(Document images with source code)
--- START ---

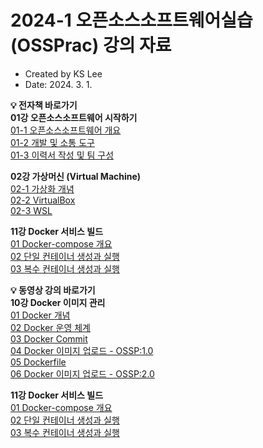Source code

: # 2024-1 오픈소스소프트웨어실습(OSSPrac) 강의 자료
- Created by KS Lee
- Date: 2024. 3. 1.

**💡 전자책 바로가기**  
**01강 오픈소스소프트웨어 시작하기**  
[01-1 오픈소스소프트웨어 개요](https://wikidocs.net/232253)  
[01-2 개발 및 소통 도구](https://wikidocs.net/225543)  
[01-3 이력서 작성 및 팀 구성](https://wikidocs.net/233181)  

**02강 가상머신 (Virtual Machine)**  
[02-1 가상화 개념](https://wikidocs.net/225653)  
[02-2 VirtualBox](https://wikidocs.net/225579)  
[02-3 WSL](https://wikidocs.net/225589)  

**11강 Docker 서비스 빌드**  
[01 Docker-compose 개요](https://www.youtube.com/watch?v=pgkJiHCAgQc)  
[02 단일 컨테이너 생성과 실행](https://www.youtube.com/watch?v=NF04_LSTGtE)  
[03 복수 컨테이너 생성과 실행](https://www.youtube.com/watch?v=l2ID38zZXRQ)  

**💡 동영상 강의 바로가기**  
**10강 Docker 이미지 관리**  
[01 Docker 개념](https://www.youtube.com/watch?v=mpaYLpWUCps)  
[02 Docker 운영 체계](https://www.youtube.com/watch?v=qPzRd4pRCgA)  
[03 Docker Commit](https://www.youtube.com/watch?v=0sfKVrBCQ88)  
[04 Docker 이미지 업로드 - OSSP:1.0](https://www.youtube.com/watch?v=LlhcSJ8daAQ)  
[05 Dockerfile](https://www.youtube.com/watch?v=GXp4TpPAxmY)  
[06 Docker 이미지 업로드 - OSSP:2.0](https://www.youtube.com/watch?v=0Jg5tdoZSV8)  

**11강 Docker 서비스 빌드**  
[01 Docker-compose 개요](https://www.youtube.com/watch?v=pgkJiHCAgQc)  
[02 단일 컨테이너 생성과 실행](https://www.youtube.com/watch?v=NF04_LSTGtE)  
[03 복수 컨테이너 생성과 실행](https://www.youtube.com/watch?v=l2ID38zZXRQ)   
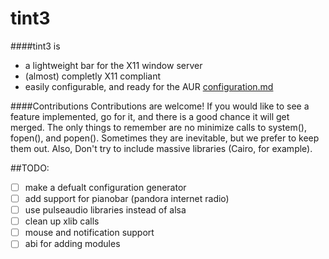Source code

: tint3
===============
####tint3 is
 - a lightweight bar for the X11 window server
 - (almost) completly X11 compliant
 - easily configurable, and ready for the AUR [configuration.md](https://github.com/tmathmeyer/tint3/blob/master/configuration.md)

####Contributions
Contributions are welcome! If you would like to see a feature implemented, go for it, and there is a good chance it will get merged. The only things to remember are no minimize calls to system(), fopen(), and popen(). Sometimes they are inevitable, but we prefer to keep them out. Also, Don't try to include massive libraries (Cairo, for example).


##TODO:
 - [ ] make a defualt configuration generator
 - [ ] add support for pianobar (pandora internet radio)
 - [ ] use pulseaudio libraries instead of alsa
 - [ ] clean up xlib calls
 - [ ] mouse and notification support
 - [ ] abi for adding modules
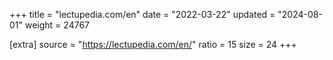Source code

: +++
title = "lectupedia.com/en"
date = "2022-03-22"
updated = "2024-08-01"
weight = 24767

[extra]
source = "https://lectupedia.com/en/"
ratio = 15
size = 24
+++
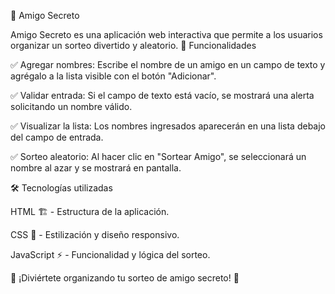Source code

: 🎁 Amigo Secreto

Amigo Secreto es una aplicación web interactiva que permite a los usuarios organizar un sorteo divertido y aleatorio. 
🚀 Funcionalidades

✅ Agregar nombres: Escribe el nombre de un amigo en un campo de texto y agrégalo a la lista visible con el botón "Adicionar".

✅ Validar entrada: Si el campo de texto está vacío, se mostrará una alerta solicitando un nombre válido.

✅ Visualizar la lista: Los nombres ingresados aparecerán en una lista debajo del campo de entrada.

✅ Sorteo aleatorio: Al hacer clic en "Sortear Amigo", se seleccionará un nombre al azar y se mostrará en pantalla.

🛠️ Tecnologías utilizadas

HTML 🏗️ - Estructura de la aplicación.

CSS 🎨 - Estilización y diseño responsivo.

JavaScript ⚡ - Funcionalidad y lógica del sorteo.


🎊 ¡Diviértete organizando tu sorteo de amigo secreto! 🎊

--- END ---

*TASK PROMPT:*
Print every record above exactly, with no pictures.

*RESULT:*
Source code

: # 2024-1 오픈소스소프트웨어실습(OSSPrac) 강의 자료
- Created by KS Lee
- Date: 2024. 3. 1.

**💡 전자책 바로가기**  
**01강 오픈소스소프트웨어 시작하기**  
[01-1 오픈소스소프트웨어 개요](https://wikidocs.net/232253)  
[01-2 개발 및 소통 도구](https://wikidocs.net/225543)  
[01-3 이력서 작성 및 팀 구성](https://wikidocs.net/233181)  

**02강 가상머신 (Virtual Machine)**  
[02-1 가상화 개념](https://wikidocs.net/225653)  
[02-2 VirtualBox](https://wikidocs.net/225579)  
[02-3 WSL](https://wikidocs.net/225589)  

**11강 Docker 서비스 빌드**  
[01 Docker-compose 개요](https://www.youtube.com/watch?v=pgkJiHCAgQc)  
[02 단일 컨테이너 생성과 실행](https://www.youtube.com/watch?v=NF04_LSTGtE)  
[03 복수 컨테이너 생성과 실행](https://www.youtube.com/watch?v=l2ID38zZXRQ)  

**💡 동영상 강의 바로가기**  
**10강 Docker 이미지 관리**  
[01 Docker 개념](https://www.youtube.com/watch?v=mpaYLpWUCps)  
[02 Docker 운영 체계](https://www.youtube.com/watch?v=qPzRd4pRCgA)  
[03 Docker Commit](https://www.youtube.com/watch?v=0sfKVrBCQ88)  
[04 Docker 이미지 업로드 - OSSP:1.0](https://www.youtube.com/watch?v=LlhcSJ8daAQ)  
[05 Dockerfile](https://www.youtube.com/watch?v=GXp4TpPAxmY)  
[06 Docker 이미지 업로드 - OSSP:2.0](https://www.youtube.com/watch?v=0Jg5tdoZSV8)  

**11강 Docker 서비스 빌드**  
[01 Docker-compose 개요](https://www.youtube.com/watch?v=pgkJiHCAgQc)  
[02 단일 컨테이너 생성과 실행](https://www.youtube.com/watch?v=NF04_LSTGtE)  
[03 복수 컨테이너 생성과 실행](https://www.youtube.com/watch?v=l2ID38zZXRQ)   
Source code

: tint3
===============
####tint3 is
 - a lightweight bar for the X11 window server
 - (almost) completly X11 compliant
 - easily configurable, and ready for the AUR [configuration.md](https://github.com/tmathmeyer/tint3/blob/master/configuration.md)

####Contributions
Contributions are welcome! If you would like to see a feature implemented, go for it, and there is a good chance it will get merged. The only things to remember are no minimize calls to system(), fopen(), and popen(). Sometimes they are inevitable, but we prefer to keep them out. Also, Don't try to include massive libraries (Cairo, for example).


##TODO:
 - [ ] make a defualt configuration generator
 - [ ] add support for pianobar (pandora internet radio)
 - [ ] use pulseaudio libraries instead of alsa
 - [ ] clean up xlib calls
 - [ ] mouse and notification support
 - [ ] abi for adding modules
Source code

: +++
title = "lectupedia.com/en"
date = "2022-03-22"
updated = "2024-08-01"
weight = 24767

[extra]
source = "https://lectupedia.com/en/"
ratio = 15
size = 24
+++
Source code

: 🎁 Amigo Secreto

Amigo Secreto es una aplicación web interactiva que permite a los usuarios organizar un sorteo divertido y aleatorio. 
🚀 Funcionalidades

✅ Agregar nombres: Escribe el nombre de un amigo en un campo de texto y agrégalo a la lista visible con el botón "Adicionar".

✅ Validar entrada: Si el campo de texto está vacío, se mostrará una alerta solicitando un nombre válido.

✅ Visualizar la lista: Los nombres ingresados aparecerán en una lista debajo del campo de entrada.

✅ Sorteo aleatorio: Al hacer clic en "Sortear Amigo", se seleccionará un nombre al azar y se mostrará en pantalla.

🛠️ Tecnologías utilizadas

HTML 🏗️ - Estructura de la aplicación.

CSS 🎨 - Estilización y diseño responsivo.

JavaScript ⚡ - Funcionalidad y lógica del sorteo.


🎊 ¡Diviértete organizando tu sorteo de amigo secreto! 🎊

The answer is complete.